**What you will do**
The expected output is exactly the lines below, starting at the line with "3. API of Jain Temples" and ending at the line with "- [Powerful dependency", both included; no other line belongs in it.

Dataset entries:
>>>>>
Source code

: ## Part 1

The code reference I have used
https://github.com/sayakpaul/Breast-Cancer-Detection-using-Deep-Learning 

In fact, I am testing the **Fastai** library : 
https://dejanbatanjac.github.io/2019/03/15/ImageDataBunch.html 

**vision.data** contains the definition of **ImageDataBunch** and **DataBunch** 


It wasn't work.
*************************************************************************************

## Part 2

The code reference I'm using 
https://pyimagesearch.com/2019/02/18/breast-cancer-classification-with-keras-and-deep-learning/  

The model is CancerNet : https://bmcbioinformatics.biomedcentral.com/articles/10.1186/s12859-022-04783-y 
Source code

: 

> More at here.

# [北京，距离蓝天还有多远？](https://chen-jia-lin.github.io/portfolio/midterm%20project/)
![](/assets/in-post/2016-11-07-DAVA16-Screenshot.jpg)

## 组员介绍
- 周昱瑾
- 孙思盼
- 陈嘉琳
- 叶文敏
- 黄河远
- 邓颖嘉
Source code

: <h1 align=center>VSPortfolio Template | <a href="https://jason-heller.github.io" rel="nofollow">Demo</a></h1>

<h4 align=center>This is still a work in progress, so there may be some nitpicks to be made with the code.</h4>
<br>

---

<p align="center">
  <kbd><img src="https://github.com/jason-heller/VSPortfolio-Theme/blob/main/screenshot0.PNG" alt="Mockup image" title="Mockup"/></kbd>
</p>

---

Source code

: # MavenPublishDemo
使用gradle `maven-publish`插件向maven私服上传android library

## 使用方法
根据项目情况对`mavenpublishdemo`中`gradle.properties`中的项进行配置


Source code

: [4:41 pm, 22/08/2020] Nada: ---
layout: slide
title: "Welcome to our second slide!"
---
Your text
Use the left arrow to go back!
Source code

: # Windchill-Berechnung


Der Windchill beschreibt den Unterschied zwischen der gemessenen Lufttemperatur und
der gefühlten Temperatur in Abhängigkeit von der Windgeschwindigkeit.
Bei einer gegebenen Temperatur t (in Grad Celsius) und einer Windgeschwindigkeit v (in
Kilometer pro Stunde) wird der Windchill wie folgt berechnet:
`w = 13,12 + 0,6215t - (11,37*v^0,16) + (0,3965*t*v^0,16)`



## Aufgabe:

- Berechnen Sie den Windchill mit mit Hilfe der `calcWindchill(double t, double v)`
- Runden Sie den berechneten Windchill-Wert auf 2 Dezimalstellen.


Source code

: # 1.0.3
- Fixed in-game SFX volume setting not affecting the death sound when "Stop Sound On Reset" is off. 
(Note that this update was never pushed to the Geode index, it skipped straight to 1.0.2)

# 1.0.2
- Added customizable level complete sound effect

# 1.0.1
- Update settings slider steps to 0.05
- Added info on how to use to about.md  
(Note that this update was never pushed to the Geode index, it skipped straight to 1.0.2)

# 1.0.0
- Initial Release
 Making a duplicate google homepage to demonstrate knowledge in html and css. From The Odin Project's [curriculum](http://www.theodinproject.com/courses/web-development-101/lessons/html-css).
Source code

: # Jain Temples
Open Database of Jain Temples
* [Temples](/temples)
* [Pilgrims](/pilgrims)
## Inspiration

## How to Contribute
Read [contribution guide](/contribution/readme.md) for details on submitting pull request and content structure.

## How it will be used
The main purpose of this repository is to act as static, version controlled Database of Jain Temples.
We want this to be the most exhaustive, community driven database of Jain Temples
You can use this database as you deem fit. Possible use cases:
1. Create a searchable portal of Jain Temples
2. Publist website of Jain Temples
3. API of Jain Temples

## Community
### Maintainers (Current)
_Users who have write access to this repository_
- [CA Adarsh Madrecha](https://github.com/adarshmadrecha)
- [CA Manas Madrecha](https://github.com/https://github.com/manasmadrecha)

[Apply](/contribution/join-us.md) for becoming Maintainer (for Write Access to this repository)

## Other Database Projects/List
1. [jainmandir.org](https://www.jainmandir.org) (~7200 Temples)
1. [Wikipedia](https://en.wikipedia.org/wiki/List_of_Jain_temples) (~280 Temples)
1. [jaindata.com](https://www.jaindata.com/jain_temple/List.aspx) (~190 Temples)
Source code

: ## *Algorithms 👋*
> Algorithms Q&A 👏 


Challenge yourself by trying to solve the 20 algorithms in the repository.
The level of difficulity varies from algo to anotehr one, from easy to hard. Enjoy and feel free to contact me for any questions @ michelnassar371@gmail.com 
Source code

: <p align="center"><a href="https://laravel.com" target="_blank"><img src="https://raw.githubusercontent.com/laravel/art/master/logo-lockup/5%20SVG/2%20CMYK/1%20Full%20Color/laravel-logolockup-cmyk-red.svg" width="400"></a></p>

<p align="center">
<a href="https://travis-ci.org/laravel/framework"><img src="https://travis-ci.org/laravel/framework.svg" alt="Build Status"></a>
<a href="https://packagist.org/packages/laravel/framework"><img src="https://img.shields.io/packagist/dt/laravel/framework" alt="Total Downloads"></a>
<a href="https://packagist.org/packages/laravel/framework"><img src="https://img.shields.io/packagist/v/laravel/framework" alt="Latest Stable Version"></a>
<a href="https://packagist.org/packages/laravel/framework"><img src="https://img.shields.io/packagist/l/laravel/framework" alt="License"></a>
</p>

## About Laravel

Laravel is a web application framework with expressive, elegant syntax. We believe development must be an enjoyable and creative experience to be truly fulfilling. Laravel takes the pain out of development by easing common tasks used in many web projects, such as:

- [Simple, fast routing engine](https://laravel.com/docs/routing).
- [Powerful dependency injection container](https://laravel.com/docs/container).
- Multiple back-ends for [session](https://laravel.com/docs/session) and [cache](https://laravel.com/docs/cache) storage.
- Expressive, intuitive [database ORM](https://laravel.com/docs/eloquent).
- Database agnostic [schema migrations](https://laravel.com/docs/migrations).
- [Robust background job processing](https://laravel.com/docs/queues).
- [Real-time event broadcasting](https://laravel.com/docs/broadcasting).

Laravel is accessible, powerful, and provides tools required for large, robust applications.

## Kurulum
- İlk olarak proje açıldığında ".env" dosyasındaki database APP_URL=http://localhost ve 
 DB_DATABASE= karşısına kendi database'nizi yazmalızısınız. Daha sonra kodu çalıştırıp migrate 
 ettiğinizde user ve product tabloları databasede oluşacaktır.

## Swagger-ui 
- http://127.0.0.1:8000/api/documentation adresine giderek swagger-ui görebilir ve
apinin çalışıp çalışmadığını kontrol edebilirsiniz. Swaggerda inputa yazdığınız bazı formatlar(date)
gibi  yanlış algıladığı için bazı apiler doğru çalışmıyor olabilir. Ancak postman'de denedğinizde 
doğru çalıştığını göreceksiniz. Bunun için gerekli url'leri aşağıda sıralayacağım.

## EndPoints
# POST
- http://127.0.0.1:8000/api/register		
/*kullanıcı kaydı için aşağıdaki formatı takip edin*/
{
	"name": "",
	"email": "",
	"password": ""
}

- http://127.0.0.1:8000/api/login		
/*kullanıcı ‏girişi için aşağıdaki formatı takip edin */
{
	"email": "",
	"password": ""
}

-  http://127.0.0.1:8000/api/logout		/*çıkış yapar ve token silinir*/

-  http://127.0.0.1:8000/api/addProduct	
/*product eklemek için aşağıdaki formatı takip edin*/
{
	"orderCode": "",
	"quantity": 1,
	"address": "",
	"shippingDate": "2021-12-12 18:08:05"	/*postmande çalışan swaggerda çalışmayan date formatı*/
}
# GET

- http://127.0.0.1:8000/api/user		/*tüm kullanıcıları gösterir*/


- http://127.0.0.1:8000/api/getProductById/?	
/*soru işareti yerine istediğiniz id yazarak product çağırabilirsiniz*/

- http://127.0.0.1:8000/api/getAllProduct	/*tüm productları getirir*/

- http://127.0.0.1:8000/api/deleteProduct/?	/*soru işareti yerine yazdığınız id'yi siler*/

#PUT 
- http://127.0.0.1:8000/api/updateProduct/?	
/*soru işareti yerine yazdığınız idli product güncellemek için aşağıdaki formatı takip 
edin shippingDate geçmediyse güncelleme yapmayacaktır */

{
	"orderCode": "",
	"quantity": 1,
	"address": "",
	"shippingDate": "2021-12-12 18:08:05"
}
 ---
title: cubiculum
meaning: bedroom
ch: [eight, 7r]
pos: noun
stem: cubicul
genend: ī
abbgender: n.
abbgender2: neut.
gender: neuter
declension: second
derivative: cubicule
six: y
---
<<<<<
**Written solution**
3. API of Jain Temples

## Community
### Maintainers (Current)
_Users who have write access to this repository_
- [CA Adarsh Madrecha](https://github.com/adarshmadrecha)
- [CA Manas Madrecha](https://github.com/https://github.com/manasmadrecha)

[Apply](/contribution/join-us.md) for becoming Maintainer (for Write Access to this repository)

## Other Database Projects/List
1. [jainmandir.org](https://www.jainmandir.org) (~7200 Temples)
1. [Wikipedia](https://en.wikipedia.org/wiki/List_of_Jain_temples) (~280 Temples)
1. [jaindata.com](https://www.jaindata.com/jain_temple/List.aspx) (~190 Temples)
Source code

: ## *Algorithms 👋*
> Algorithms Q&A 👏 


Challenge yourself by trying to solve the 20 algorithms in the repository.
The level of difficulity varies from algo to anotehr one, from easy to hard. Enjoy and feel free to contact me for any questions @ michelnassar371@gmail.com 
Source code

: <p align="center"><a href="https://laravel.com" target="_blank"><img src="https://raw.githubusercontent.com/laravel/art/master/logo-lockup/5%20SVG/2%20CMYK/1%20Full%20Color/laravel-logolockup-cmyk-red.svg" width="400"></a></p>

<p align="center">
<a href="https://travis-ci.org/laravel/framework"><img src="https://travis-ci.org/laravel/framework.svg" alt="Build Status"></a>
<a href="https://packagist.org/packages/laravel/framework"><img src="https://img.shields.io/packagist/dt/laravel/framework" alt="Total Downloads"></a>
<a href="https://packagist.org/packages/laravel/framework"><img src="https://img.shields.io/packagist/v/laravel/framework" alt="Latest Stable Version"></a>
<a href="https://packagist.org/packages/laravel/framework"><img src="https://img.shields.io/packagist/l/laravel/framework" alt="License"></a>
</p>

## About Laravel

Laravel is a web application framework with expressive, elegant syntax. We believe development must be an enjoyable and creative experience to be truly fulfilling. Laravel takes the pain out of development by easing common tasks used in many web projects, such as:

- [Simple, fast routing engine](https://laravel.com/docs/routing).
- [Powerful dependency injection container](https://laravel.com/docs/container).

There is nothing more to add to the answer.